We conducted a retrospective cohort study of older adults presenting to an ED in a large academic medical center in the Northeast United States from January 2022 to March 2022. A random sample of 100 patients (712 total oral medications) was selected for detailed analysis. The LLM pipeline consisted of two steps: (1) filtering high-yield deprescribing criteria based on patients' medication lists, and (2) applying these criteria using both structured and unstructured patient data to recommend deprescribing. Model performance was assessed by comparing model recommendations to those of trained medical students, with discrepancies adjudicated by board-certified ED physicians. Selective prediction, a method that allows a model to abstain from low-confidence predictions to improve overall reliability, was applied to assess the model's confidence and decision-making thresholds.

RESULTS

The LLM was significantly more effective in identifying deprescribing criteria (positive predictive value: 0.83; negative predictive value: 0.93; McNemar test for paired proportions: χ=5.985; P=.02) relative to medical students, but showed limitations in making specific deprescribing recommendations (positive predictive value=0.47; negative predictive value=0.93).
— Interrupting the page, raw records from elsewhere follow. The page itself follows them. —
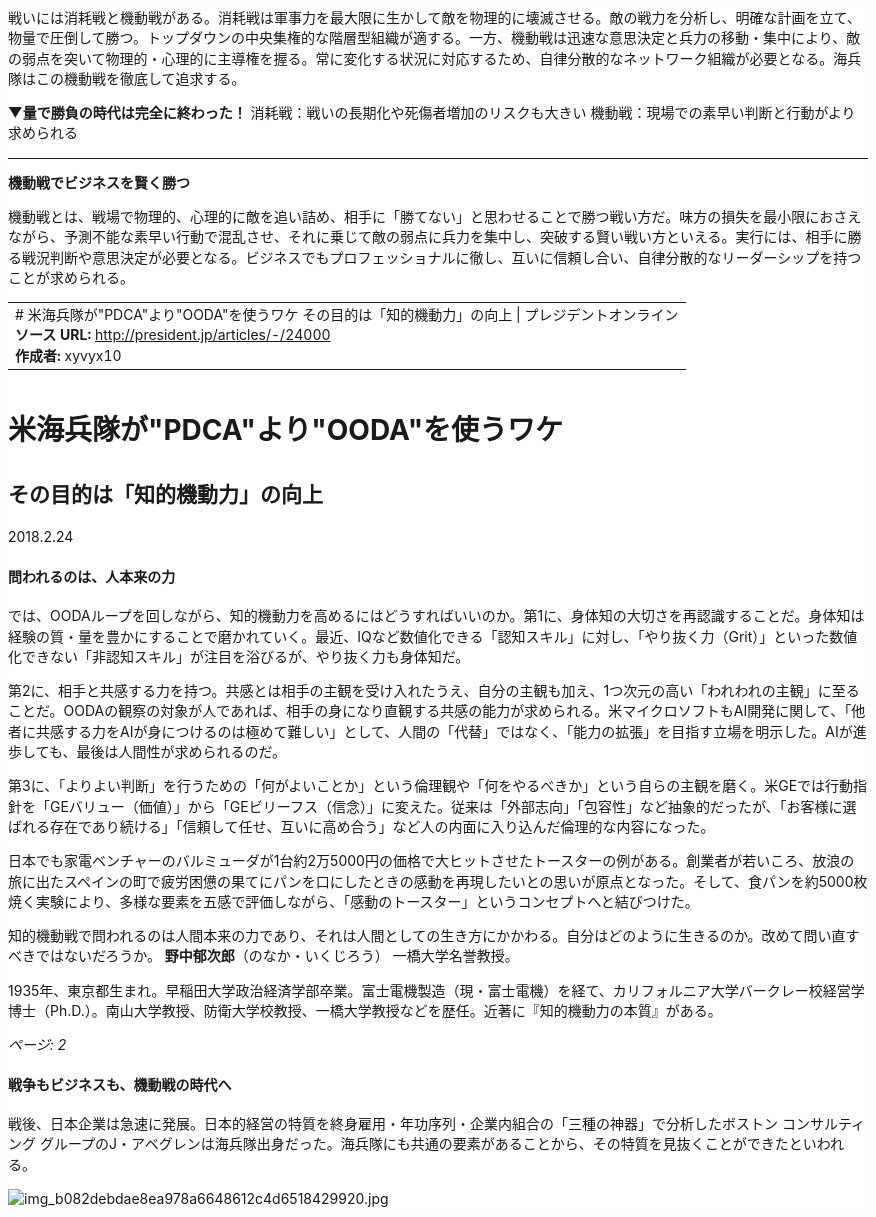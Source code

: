 戦いには消耗戦と機動戦がある。消耗戦は軍事力を最大限に生かして敵を物理的に壊滅させる。敵の戦力を分析し、明確な計画を立て、物量で圧倒して勝つ。トップダウンの中央集権的な階層型組織が適する。一方、機動戦は迅速な意思決定と兵力の移動・集中により、敵の弱点を突いて物理的・心理的に主導権を握る。常に変化する状況に対応するため、自律分散的なネットワーク組織が必要となる。海兵隊はこの機動戦を徹底して追求する。

**▼量で勝負の時代は完全に終わった！**
消耗戦：戦いの長期化や死傷者増加のリスクも大きい
機動戦：現場での素早い判断と行動がより求められる
* * *

 **機動戦でビジネスを賢く勝つ**

機動戦とは、戦場で物理的、心理的に敵を追い詰め、相手に「勝てない」と思わせることで勝つ戦い方だ。味方の損失を最小限におさえながら、予測不能な素早い行動で混乱させ、それに乗じて敵の弱点に兵力を集中し、突破する賢い戦い方といえる。実行には、相手に勝る戦況判断や意思決定が必要となる。ビジネスでもプロフェッショナルに徹し、互いに信頼し合い、自律分散的なリーダーシップを持つことが求められる。

|     |
| --- |
| # 米海兵隊が"PDCA"より"OODA"を使うワケ その目的は「知的機動力」の向上 \| プレジデントオンライン<br>**ソース URL:**  http://president.jp/articles/-/24000<br>**作成者:** xyvyx10 |

# 米海兵隊が"PDCA"より"OODA"を使うワケ

## その目的は「知的機動力」の向上

 2018.2.24

#### 問われるのは、人本来の力

では、OODAループを回しながら、知的機動力を高めるにはどうすればいいのか。第1に、身体知の大切さを再認識することだ。身体知は経験の質・量を豊かにすることで磨かれていく。最近、IQなど数値化できる「認知スキル」に対し、「やり抜く力（Grit）」といった数値化できない「非認知スキル」が注目を浴びるが、やり抜く力も身体知だ。

第2に、相手と共感する力を持つ。共感とは相手の主観を受け入れたうえ、自分の主観も加え、1つ次元の高い「われわれの主観」に至ることだ。OODAの観察の対象が人であれば、相手の身になり直観する共感の能力が求められる。米マイクロソフトもAI開発に関して、「他者に共感する力をAIが身につけるのは極めて難しい」として、人間の「代替」ではなく、「能力の拡張」を目指す立場を明示した。AIが進歩しても、最後は人間性が求められるのだ。

第3に、「よりよい判断」を行うための「何がよいことか」という倫理観や「何をやるべきか」という自らの主観を磨く。米GEでは行動指針を「GEバリュー（価値）」から「GEビリーフス（信念）」に変えた。従来は「外部志向」「包容性」など抽象的だったが、「お客様に選ばれる存在であり続ける」「信頼して任せ、互いに高め合う」など人の内面に入り込んだ倫理的な内容になった。

日本でも家電ベンチャーのバルミューダが1台約2万5000円の価格で大ヒットさせたトースターの例がある。創業者が若いころ、放浪の旅に出たスペインの町で疲労困憊の果てにパンを口にしたときの感動を再現したいとの思いが原点となった。そして、食パンを約5000枚焼く実験により、多様な要素を五感で評価しながら、「感動のトースター」というコンセプトへと結びつけた。

知的機動戦で問われるのは人間本来の力であり、それは人間としての生き方にかかわる。自分はどのように生きるのか。改めて問い直すべきではないだろうか。
**野中郁次郎**（のなか・いくじろう）
一橋大学名誉教授。

1935年、東京都生まれ。早稲田大学政治経済学部卒業。富士電機製造（現・富士電機）を経て、カリフォルニア大学バークレー校経営学博士（Ph.D.）。南山大学教授、防衛大学校教授、一橋大学教授などを歴任。近著に『知的機動力の本質』がある。

*ページ: 2*

#### 戦争もビジネスも、機動戦の時代へ

戦後、日本企業は急速に発展。日本的経営の特質を終身雇用・年功序列・企業内組合の「三種の神器」で分析したボストン コンサルティング グループのJ・アベグレンは海兵隊出身だった。海兵隊にも共通の要素があることから、その特質を見抜くことができたといわれる。

![img_b082debdae8ea978a6648612c4d6518429920.jpg](../_resources/img_b082debdae8ea978a6648612c4d6518429920.jpg)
Adjudication revealed that while the model excelled at identifying when there was a deprescribing criterion related to one of the patient's medications, it often struggled with determining whether that criterion applied to the specific case due to complex inclusion and exclusion criteria (54.5% of errors) and ambiguous clinical contexts (eg, missing information; 39.3% of errors). Selective prediction only marginally improved LLM performance due to poorly calibrated confidence estimates.

CONCLUSIONS

This study highlights the potential of LLMs to support deprescribing decisions in the ED by effectively filtering relevant criteria. However, challenges remain in applying these criteria to complex clinical scenarios, as the LLM demonstrated poor performance on more intricate decision-making tasks, with its reported confidence often failing to align with its actual success in these cases. The findings underscore the need for clearer deprescribing guidelines, improved LLM calibration for real-world use, and better integration of human-artificial intelligence workflows to balance artificial intelligence recommendations with clinician judgment.

摘要

背景

多重用药,即同时使用多种药物,在老年人中很普遍,并且与包括跌倒在内的药物不良事件风险增加相关。减药,即停用潜在不适当药物的系统过程,旨在降低这些风险。然而,由于时间限制和标准复杂性,减药标准在急诊环境中的实际应用仍然有限。

目的

本研究旨在评估基于大语言模型(LLM)的流程在识别患有多重用药的老年急诊科(ED)患者的减药机会方面的性能,使用3套不同的标准:《Beers标准》、《老年人处方筛查工具》和《老年急诊用药安全建议》。该研究进一步评估了LLM的置信度校准及其改善推荐性能的能力。

方法

我们对2022年1月至2022年3月在美国东北部一家大型学术医疗中心急诊科就诊的老年人进行了一项回顾性队列研究。随机抽取100名患者(共712种口服药物)进行详细分析。LLM流程包括两个步骤:(1)根据患者的用药清单筛选高收益减药标准,(2)使用结构化和非结构化患者数据应用这些标准以推荐减药。通过将模型推荐与受过训练的医学生的推荐进行比较来评估模型性能,差异由获得董事会认证的急诊科医生裁定。应用选择性预测(一种允许模型放弃低置信度预测以提高整体可靠性的方法)来评估模型的置信度和决策阈值。

结果

相对于医学生,LLM在识别减药标准方面显著更有效(阳性预测值:0.83;阴性预测值:0.93;配对比例的McNemar检验:χ=5.985;P=.02),但在做出具体的减药推荐方面存在局限性(阳性预测值=0.47;阴性预测值=0.93)。裁定显示,虽然该模型在识别与患者的一种药物相关的减药标准时表现出色,但由于复杂的纳入和排除标准(54.5%的错误)以及模糊的临床背景(例如,信息缺失;39.3%的错误),它在确定该标准是否适用于特定病例时常常遇到困难。由于置信度估计校准不佳,选择性预测仅略微提高了LLM的性能。

结论

本研究强调了LLM通过有效筛选相关标准来支持急诊科减药决策的潜力。然而,将这些标准应用于复杂的临床场景仍存在挑战,因为LLM在更复杂的决策任务中表现不佳,其报告的置信度在这些情况下往往与其实际成功率不一致。研究结果强调需要更清晰的减药指南、改进LLM在实际应用中的校准,以及更好地整合人机智能工作流程,以平衡人工智能推荐与临床医生的判断。